In vivo refolding and reactivation of R175H mutant p53. (A) Cells treated with either 10 nM ZMC1 or 5 μM MS275, but not 1 nM FK228, resulted in the refolding of R175H p53, as identified by anti-p53 pAb1620 binding (green). Nuclei are stained with DAPI, as indicated in the bottom four panels. (B) Quantification of fluorescent intensity, normalized to DAPI, show that ZMC1 and MS275 treatment resulted in a significantly increased fluorescent intensity compared to the control. Treatment with 1 nM FK228 had no effect on the refolding of R175H p53. (C) An increase in p53 RE binding, as measured by luciferase activity, was observed when the cells were treated with either 1 nM FK228 or 5 μM MS275, but not with 10 nM ZMC1. Horizontal lines with error bars represent the mean ± SEM. * denotes p < 0.05, **** denotes p < 0.0001.

Figure 4

Measurement of R175H mutant p53 RE binding following treatment. (A) Compared to the untreated H1299 cells transfected with R175H mutant p53 (control), cells treated with either 10 nM ZMC1, 5 μM MS275, or 1 nM FK228 showed a significant increase in their R175H mutant p53 RE binding. Untransfected H1299 cells, null for p53 expression, served as a negative control. Horizontal lines with error bars represent the mean ± SEM. ** denotes p < 0.01, *** denotes p < 0.001, **** denotes p < 0.0001. (B) Immunoblotting of purified nuclear extracts from the treated and untreated cells showed that treatment with ZMC1 or MS275 resulted in a greater proportion of p53 that was in the folded vs. the misfolded configuration, while treatment with FK228 showed the opposite pattern. Immunoblot original image can be found in Figure S5. (C) An ELISA using an anti-p53 pAb240 antibody performed on nuclear extracts isolated from cells treated with ZMC1 or MS275 confirmed that treatment resulted in a significant reduction in the fraction of misfolded R175H mutant p53.

Figure 5

Detection of post-translational modifications (PTMs) present on R175H mutant p53 following treatment. (A) Immunoblot using anti-phospho-Ser15, anti-phospho-Ser315 p53, and anti-Lys382 antibodies on the cell lysates obtained from the untreated cells vs. cells treated with either 10 nM ZMC1, 5 μM MS275, or 1 nM FK228. Results showed that all PTMs were present on R175H mutant p53 but in varying abundances.
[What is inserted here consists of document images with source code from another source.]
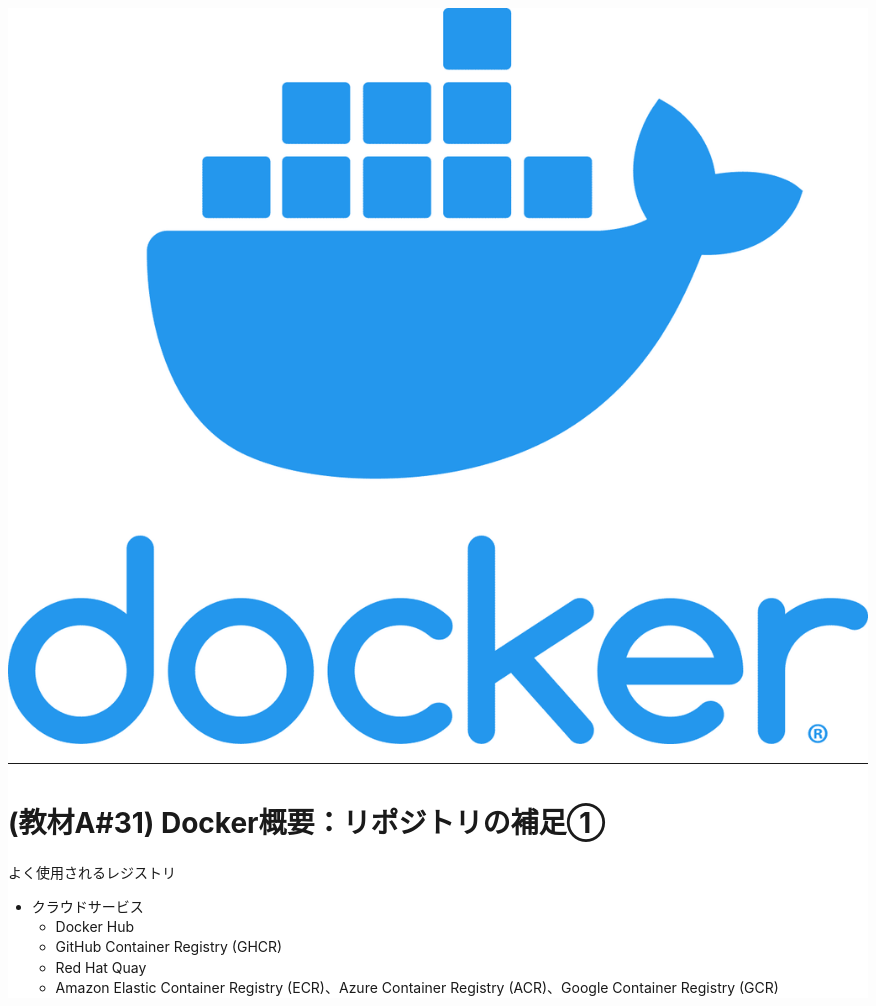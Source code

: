 ![bg left contain 50%](assets/images/vertical-logo-monochromatic.webp)

---

# (教材A#31) Docker概要：リポジトリの補足①

よく使用されるレジストリ

- クラウドサービス
  - Docker Hub
  - GitHub Container Registry (GHCR)
  - Red Hat Quay
  - Amazon Elastic Container Registry (ECR)、Azure Container Registry (ACR)、Google Container Registry (GCR)
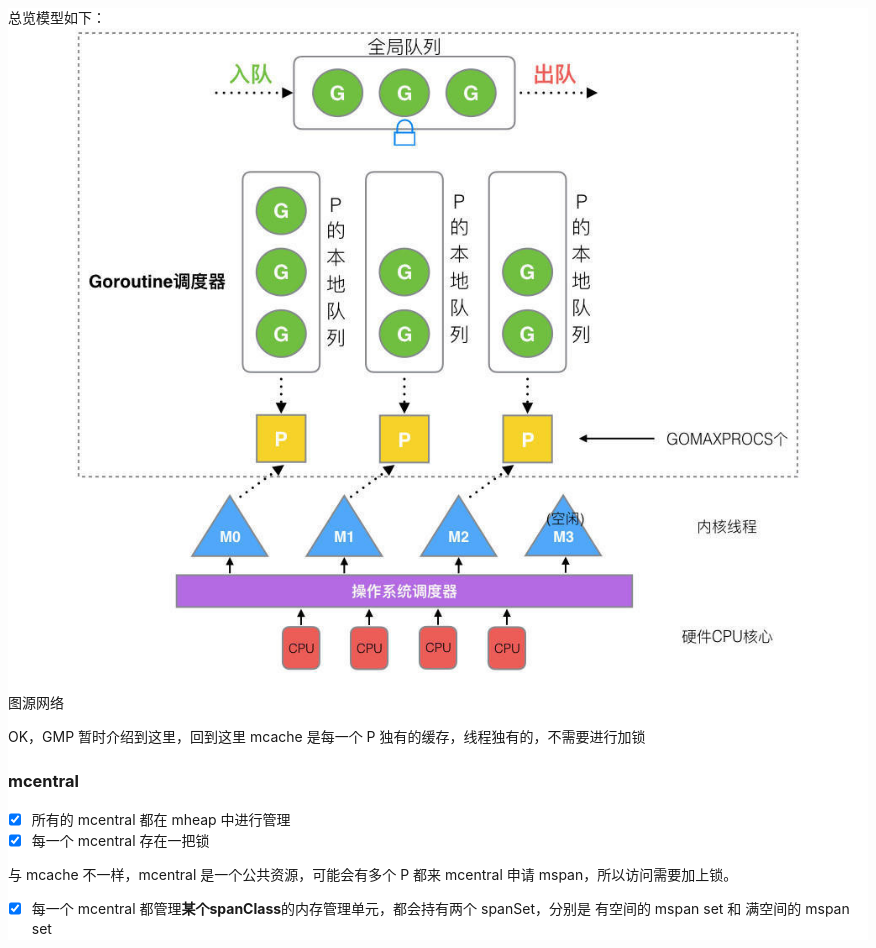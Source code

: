 总览模型如下：![](img/07.jpeg)

图源网络

OK，GMP 暂时介绍到这里，回到这里 mcache 是每一个 P 独有的缓存，线程独有的，不需要进行加锁 

### mcentral 
- [x] 所有的 mcentral 都在 mheap 中进行管理
- [x] 每一个 mcentral 存在一把锁

与 mcache 不一样，mcentral 是一个公共资源，可能会有多个 P 都来 mcentral 申请 mspan，所以访问需要加上锁。

- [x] 每一个 mcentral 都管理**某个spanClass**的内存管理单元，都会持有两个 spanSet，分别是 有空间的 mspan set 和 满空间的 mspan set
Immunoblot original images can be found in Figure S6. (B) Immunoblot (top) and quantification (bottom) of p53 phosphorylation on serine 15 in nuclear (N) and cytosolic (C) extracts, normalized to total p53 by immunoblotting revealed a significant increase in this PTM in nuclear lysates from cells treated with 10 nM ZMC1 (* p < 0.05). Immunoblot original image can be found in Figure S8.